**Activity:** Copy out every line of the listing in which "wenn" appears.

**Task inputs:**
BEGIN
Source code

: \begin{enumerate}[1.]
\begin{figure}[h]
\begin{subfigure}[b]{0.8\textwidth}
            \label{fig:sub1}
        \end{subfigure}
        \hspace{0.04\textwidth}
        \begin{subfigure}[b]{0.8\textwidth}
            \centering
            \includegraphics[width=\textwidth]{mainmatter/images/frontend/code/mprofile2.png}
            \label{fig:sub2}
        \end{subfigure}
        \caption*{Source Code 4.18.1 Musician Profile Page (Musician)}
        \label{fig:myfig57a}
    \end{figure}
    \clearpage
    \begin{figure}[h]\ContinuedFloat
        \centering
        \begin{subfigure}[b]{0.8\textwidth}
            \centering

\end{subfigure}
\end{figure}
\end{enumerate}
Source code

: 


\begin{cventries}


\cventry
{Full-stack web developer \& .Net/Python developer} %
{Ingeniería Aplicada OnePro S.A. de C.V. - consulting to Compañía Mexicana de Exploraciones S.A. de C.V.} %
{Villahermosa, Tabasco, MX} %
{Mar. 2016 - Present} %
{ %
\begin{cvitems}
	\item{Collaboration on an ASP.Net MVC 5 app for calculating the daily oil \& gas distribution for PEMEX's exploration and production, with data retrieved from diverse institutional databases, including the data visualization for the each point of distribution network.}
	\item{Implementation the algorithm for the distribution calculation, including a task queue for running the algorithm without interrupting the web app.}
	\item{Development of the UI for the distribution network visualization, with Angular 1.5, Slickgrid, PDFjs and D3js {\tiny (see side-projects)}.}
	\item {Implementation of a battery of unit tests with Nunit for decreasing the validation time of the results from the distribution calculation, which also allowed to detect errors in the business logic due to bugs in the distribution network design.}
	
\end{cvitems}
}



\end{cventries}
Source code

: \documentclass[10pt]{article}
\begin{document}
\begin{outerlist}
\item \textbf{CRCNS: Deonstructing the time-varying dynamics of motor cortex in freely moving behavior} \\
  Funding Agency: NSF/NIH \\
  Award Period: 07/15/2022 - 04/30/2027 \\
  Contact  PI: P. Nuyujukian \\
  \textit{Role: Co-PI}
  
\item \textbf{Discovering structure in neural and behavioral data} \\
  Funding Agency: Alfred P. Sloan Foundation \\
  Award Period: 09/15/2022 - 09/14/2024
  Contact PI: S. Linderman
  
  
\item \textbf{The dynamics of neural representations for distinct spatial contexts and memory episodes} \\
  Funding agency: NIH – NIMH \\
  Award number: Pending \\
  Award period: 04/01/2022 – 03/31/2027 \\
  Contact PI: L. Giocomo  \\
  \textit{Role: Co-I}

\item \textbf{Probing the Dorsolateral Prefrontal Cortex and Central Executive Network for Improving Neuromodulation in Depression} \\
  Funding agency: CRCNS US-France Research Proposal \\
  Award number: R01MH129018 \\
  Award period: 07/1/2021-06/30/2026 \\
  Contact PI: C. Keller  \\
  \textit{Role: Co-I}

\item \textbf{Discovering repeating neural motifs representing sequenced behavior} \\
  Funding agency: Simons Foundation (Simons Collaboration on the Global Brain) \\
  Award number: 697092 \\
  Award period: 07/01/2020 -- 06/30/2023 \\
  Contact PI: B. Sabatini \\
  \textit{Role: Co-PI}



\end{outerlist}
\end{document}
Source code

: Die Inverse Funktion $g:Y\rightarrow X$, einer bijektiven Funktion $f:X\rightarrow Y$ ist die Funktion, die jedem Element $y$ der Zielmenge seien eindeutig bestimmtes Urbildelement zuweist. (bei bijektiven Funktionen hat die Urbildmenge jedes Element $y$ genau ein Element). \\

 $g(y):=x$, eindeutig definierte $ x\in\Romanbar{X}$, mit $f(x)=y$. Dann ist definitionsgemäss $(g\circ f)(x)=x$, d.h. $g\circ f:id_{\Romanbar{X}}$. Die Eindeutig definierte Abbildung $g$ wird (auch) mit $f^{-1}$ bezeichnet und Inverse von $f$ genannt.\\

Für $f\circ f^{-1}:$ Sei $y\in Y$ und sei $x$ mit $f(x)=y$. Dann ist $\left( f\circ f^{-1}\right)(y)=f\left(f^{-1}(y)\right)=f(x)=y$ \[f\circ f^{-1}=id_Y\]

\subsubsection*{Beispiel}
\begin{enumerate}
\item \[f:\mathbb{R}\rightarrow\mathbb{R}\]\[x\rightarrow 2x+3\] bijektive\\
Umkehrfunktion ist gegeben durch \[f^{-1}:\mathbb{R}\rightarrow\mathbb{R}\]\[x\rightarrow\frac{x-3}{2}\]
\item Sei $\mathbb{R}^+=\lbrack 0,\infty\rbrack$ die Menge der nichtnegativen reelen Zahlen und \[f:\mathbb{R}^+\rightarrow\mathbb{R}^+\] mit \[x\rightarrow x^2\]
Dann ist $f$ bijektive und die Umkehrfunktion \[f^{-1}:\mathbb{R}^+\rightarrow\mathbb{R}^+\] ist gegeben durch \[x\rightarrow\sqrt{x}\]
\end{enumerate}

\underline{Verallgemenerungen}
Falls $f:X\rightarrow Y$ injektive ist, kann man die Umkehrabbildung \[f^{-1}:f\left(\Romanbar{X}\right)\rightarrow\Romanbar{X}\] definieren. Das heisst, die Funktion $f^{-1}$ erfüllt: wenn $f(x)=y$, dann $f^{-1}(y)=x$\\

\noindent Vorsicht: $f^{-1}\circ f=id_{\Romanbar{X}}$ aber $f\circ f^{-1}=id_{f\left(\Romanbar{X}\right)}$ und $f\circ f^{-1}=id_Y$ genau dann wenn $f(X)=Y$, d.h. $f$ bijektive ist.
END
**Your solution:**
Falls $f:X\rightarrow Y$ injektive ist, kann man die Umkehrabbildung \[f^{-1}:f\left(\Romanbar{X}\right)\rightarrow\Romanbar{X}\] definieren. Das heisst, die Funktion $f^{-1}$ erfüllt: wenn $f(x)=y$, dann $f^{-1}(y)=x$\\
\noindent Vorsicht: $f^{-1}\circ f=id_{\Romanbar{X}}$ aber $f\circ f^{-1}=id_{f\left(\Romanbar{X}\right)}$ und $f\circ f^{-1}=id_Y$ genau dann wenn $f(X)=Y$, d.h. $f$ bijektive ist.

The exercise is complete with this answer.